• About this task: Please transcribe every record below exactly as it appears.

Listed entries: Begin

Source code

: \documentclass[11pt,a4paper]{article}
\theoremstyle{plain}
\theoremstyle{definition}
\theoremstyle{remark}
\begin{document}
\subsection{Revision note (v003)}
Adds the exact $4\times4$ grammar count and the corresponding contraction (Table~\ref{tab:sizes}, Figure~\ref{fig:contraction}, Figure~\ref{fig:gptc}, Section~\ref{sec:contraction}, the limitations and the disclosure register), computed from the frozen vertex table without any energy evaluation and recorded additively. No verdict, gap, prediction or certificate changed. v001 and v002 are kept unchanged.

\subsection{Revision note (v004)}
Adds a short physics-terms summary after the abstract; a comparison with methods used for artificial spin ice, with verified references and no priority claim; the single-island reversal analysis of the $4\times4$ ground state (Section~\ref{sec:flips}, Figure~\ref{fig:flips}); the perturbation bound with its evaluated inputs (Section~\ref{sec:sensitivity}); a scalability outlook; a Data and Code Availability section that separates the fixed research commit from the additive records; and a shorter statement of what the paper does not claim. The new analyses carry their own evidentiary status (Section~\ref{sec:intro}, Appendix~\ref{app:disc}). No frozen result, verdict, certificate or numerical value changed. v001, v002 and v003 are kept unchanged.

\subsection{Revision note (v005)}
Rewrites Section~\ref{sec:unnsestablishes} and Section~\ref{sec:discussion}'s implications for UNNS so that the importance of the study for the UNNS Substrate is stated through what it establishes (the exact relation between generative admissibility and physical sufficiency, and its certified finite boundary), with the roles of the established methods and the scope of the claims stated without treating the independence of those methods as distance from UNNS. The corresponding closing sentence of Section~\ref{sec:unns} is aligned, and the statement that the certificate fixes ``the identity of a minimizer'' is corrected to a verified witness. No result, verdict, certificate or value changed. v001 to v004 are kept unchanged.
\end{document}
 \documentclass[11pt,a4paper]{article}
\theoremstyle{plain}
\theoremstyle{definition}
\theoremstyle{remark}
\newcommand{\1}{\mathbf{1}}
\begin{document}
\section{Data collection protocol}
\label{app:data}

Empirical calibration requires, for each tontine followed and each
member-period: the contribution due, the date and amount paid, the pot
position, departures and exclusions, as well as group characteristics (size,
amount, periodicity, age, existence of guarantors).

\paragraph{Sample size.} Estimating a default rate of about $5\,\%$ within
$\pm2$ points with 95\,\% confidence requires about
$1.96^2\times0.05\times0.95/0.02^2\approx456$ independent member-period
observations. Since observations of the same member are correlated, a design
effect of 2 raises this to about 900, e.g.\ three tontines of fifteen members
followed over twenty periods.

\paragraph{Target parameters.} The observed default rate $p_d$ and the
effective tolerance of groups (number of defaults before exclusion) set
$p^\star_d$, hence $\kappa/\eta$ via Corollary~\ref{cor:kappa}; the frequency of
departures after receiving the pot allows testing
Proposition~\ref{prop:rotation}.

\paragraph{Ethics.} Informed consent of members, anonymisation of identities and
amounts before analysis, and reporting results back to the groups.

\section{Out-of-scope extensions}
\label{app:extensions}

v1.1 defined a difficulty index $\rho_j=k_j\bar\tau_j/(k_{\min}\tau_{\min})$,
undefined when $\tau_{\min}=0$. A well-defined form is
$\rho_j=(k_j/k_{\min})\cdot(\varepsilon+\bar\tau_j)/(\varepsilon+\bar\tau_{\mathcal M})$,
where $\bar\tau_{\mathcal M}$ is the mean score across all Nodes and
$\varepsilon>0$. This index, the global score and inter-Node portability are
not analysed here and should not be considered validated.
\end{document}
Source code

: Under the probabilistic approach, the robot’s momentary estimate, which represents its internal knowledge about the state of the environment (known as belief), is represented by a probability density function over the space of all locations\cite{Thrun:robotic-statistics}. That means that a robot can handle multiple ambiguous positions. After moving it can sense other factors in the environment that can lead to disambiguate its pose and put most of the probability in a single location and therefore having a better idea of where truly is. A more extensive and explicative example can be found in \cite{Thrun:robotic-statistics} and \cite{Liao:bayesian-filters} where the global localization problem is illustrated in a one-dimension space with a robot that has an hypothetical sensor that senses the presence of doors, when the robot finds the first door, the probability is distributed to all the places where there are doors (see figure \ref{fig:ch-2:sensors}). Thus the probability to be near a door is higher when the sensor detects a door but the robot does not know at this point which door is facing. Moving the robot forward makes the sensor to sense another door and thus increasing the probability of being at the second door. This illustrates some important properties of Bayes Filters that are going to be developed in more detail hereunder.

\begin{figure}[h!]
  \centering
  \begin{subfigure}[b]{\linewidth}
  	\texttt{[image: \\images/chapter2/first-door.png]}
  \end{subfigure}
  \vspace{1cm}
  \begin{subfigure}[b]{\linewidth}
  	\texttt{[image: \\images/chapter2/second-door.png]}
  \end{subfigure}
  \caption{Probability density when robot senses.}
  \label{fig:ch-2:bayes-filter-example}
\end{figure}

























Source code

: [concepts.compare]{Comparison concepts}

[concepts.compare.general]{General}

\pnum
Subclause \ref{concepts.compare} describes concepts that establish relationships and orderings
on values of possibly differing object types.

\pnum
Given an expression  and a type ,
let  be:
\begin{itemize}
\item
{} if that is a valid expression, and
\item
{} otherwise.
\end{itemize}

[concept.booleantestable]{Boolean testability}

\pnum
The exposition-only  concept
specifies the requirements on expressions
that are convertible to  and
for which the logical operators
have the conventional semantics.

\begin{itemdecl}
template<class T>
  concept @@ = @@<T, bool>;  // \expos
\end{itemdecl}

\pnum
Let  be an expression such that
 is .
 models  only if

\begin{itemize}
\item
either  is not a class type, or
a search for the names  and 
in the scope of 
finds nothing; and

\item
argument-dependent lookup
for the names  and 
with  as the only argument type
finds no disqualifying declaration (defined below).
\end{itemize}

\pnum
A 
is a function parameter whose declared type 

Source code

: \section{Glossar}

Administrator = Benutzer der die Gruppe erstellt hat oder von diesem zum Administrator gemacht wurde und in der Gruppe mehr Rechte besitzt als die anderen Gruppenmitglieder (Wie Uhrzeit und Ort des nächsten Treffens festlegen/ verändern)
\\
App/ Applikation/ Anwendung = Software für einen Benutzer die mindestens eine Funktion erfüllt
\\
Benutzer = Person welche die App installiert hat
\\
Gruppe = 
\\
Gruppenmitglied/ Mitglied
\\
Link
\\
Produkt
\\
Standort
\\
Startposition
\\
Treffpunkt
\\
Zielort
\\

Listed entries: End

• Reply to the task:
Source code

: \documentclass[11pt,a4paper]{article}
\theoremstyle{plain}
\theoremstyle{definition}
\theoremstyle{remark}
\begin{document}
\subsection{Revision note (v003)}
Adds the exact $4\times4$ grammar count and the corresponding contraction (Table~\ref{tab:sizes}, Figure~\ref{fig:contraction}, Figure~\ref{fig:gptc}, Section~\ref{sec:contraction}, the limitations and the disclosure register), computed from the frozen vertex table without any energy evaluation and recorded additively. No verdict, gap, prediction or certificate changed. v001 and v002 are kept unchanged.

\subsection{Revision note (v004)}
Adds a short physics-terms summary after the abstract; a comparison with methods used for artificial spin ice, with verified references and no priority claim; the single-island reversal analysis of the $4\times4$ ground state (Section~\ref{sec:flips}, Figure~\ref{fig:flips}); the perturbation bound with its evaluated inputs (Section~\ref{sec:sensitivity}); a scalability outlook; a Data and Code Availability section that separates the fixed research commit from the additive records; and a shorter statement of what the paper does not claim. The new analyses carry their own evidentiary status (Section~\ref{sec:intro}, Appendix~\ref{app:disc}). No frozen result, verdict, certificate or numerical value changed. v001, v002 and v003 are kept unchanged.

\subsection{Revision note (v005)}
Rewrites Section~\ref{sec:unnsestablishes} and Section~\ref{sec:discussion}'s implications for UNNS so that the importance of the study for the UNNS Substrate is stated through what it establishes (the exact relation between generative admissibility and physical sufficiency, and its certified finite boundary), with the roles of the established methods and the scope of the claims stated without treating the independence of those methods as distance from UNNS. The corresponding closing sentence of Section~\ref{sec:unns} is aligned, and the statement that the certificate fixes ``the identity of a minimizer'' is corrected to a verified witness. No result, verdict, certificate or value changed. v001 to v004 are kept unchanged.
\end{document}
 \documentclass[11pt,a4paper]{article}
\theoremstyle{plain}
\theoremstyle{definition}
\theoremstyle{remark}
\newcommand{\1}{\mathbf{1}}
\begin{document}
\section{Data collection protocol}
\label{app:data}

Empirical calibration requires, for each tontine followed and each
member-period: the contribution due, the date and amount paid, the pot
position, departures and exclusions, as well as group characteristics (size,
amount, periodicity, age, existence of guarantors).

\paragraph{Sample size.} Estimating a default rate of about $5\,\%$ within
$\pm2$ points with 95\,\% confidence requires about
$1.96^2\times0.05\times0.95/0.02^2\approx456$ independent member-period
observations. Since observations of the same member are correlated, a design
effect of 2 raises this to about 900, e.g.\ three tontines of fifteen members
followed over twenty periods.

\paragraph{Target parameters.} The observed default rate $p_d$ and the
effective tolerance of groups (number of defaults before exclusion) set
$p^\star_d$, hence $\kappa/\eta$ via Corollary~\ref{cor:kappa}; the frequency of
departures after receiving the pot allows testing
Proposition~\ref{prop:rotation}.

\paragraph{Ethics.} Informed consent of members, anonymisation of identities and
amounts before analysis, and reporting results back to the groups.

\section{Out-of-scope extensions}
\label{app:extensions}

v1.1 defined a difficulty index $\rho_j=k_j\bar\tau_j/(k_{\min}\tau_{\min})$,
undefined when $\tau_{\min}=0$. A well-defined form is
$\rho_j=(k_j/k_{\min})\cdot(\varepsilon+\bar\tau_j)/(\varepsilon+\bar\tau_{\mathcal M})$,
where $\bar\tau_{\mathcal M}$ is the mean score across all Nodes and
$\varepsilon>0$. This index, the global score and inter-Node portability are
not analysed here and should not be considered validated.
\end{document}
Source code

: Under the probabilistic approach, the robot’s momentary estimate, which represents its internal knowledge about the state of the environment (known as belief), is represented by a probability density function over the space of all locations\cite{Thrun:robotic-statistics}. That means that a robot can handle multiple ambiguous positions. After moving it can sense other factors in the environment that can lead to disambiguate its pose and put most of the probability in a single location and therefore having a better idea of where truly is. A more extensive and explicative example can be found in \cite{Thrun:robotic-statistics} and \cite{Liao:bayesian-filters} where the global localization problem is illustrated in a one-dimension space with a robot that has an hypothetical sensor that senses the presence of doors, when the robot finds the first door, the probability is distributed to all the places where there are doors (see figure \ref{fig:ch-2:sensors}). Thus the probability to be near a door is higher when the sensor detects a door but the robot does not know at this point which door is facing. Moving the robot forward makes the sensor to sense another door and thus increasing the probability of being at the second door. This illustrates some important properties of Bayes Filters that are going to be developed in more detail hereunder.

\begin{figure}[h!]
  \centering
  \begin{subfigure}[b]{\linewidth}
  	\texttt{[image: \\images/chapter2/first-door.png]}
  \end{subfigure}
  \vspace{1cm}
  \begin{subfigure}[b]{\linewidth}
  	\texttt{[image: \\images/chapter2/second-door.png]}
  \end{subfigure}
  \caption{Probability density when robot senses.}
  \label{fig:ch-2:bayes-filter-example}
\end{figure}

























Source code

: [concepts.compare]{Comparison concepts}

[concepts.compare.general]{General}

\pnum
Subclause \ref{concepts.compare} describes concepts that establish relationships and orderings
on values of possibly differing object types.

\pnum
Given an expression  and a type ,
let  be:
\begin{itemize}
\item
{} if that is a valid expression, and
\item
{} otherwise.
\end{itemize}

[concept.booleantestable]{Boolean testability}

\pnum
The exposition-only  concept
specifies the requirements on expressions
that are convertible to  and
for which the logical operators
have the conventional semantics.

\begin{itemdecl}
template<class T>
  concept @@ = @@<T, bool>;  // \expos
\end{itemdecl}

\pnum
Let  be an expression such that
 is .
 models  only if

\begin{itemize}
\item
either  is not a class type, or
a search for the names  and 
in the scope of 
finds nothing; and

\item
argument-dependent lookup
for the names  and 
with  as the only argument type
finds no disqualifying declaration (defined below).
\end{itemize}

\pnum
A 
is a function parameter whose declared type 

Source code

: \section{Glossar}

Administrator = Benutzer der die Gruppe erstellt hat oder von diesem zum Administrator gemacht wurde und in der Gruppe mehr Rechte besitzt als die anderen Gruppenmitglieder (Wie Uhrzeit und Ort des nächsten Treffens festlegen/ verändern)
\\
App/ Applikation/ Anwendung = Software für einen Benutzer die mindestens eine Funktion erfüllt
\\
Benutzer = Person welche die App installiert hat
\\
Gruppe = 
\\
Gruppenmitglied/ Mitglied
\\
Link
\\
Produkt
\\
Standort
\\
Startposition
\\
Treffpunkt
\\
Zielort
\\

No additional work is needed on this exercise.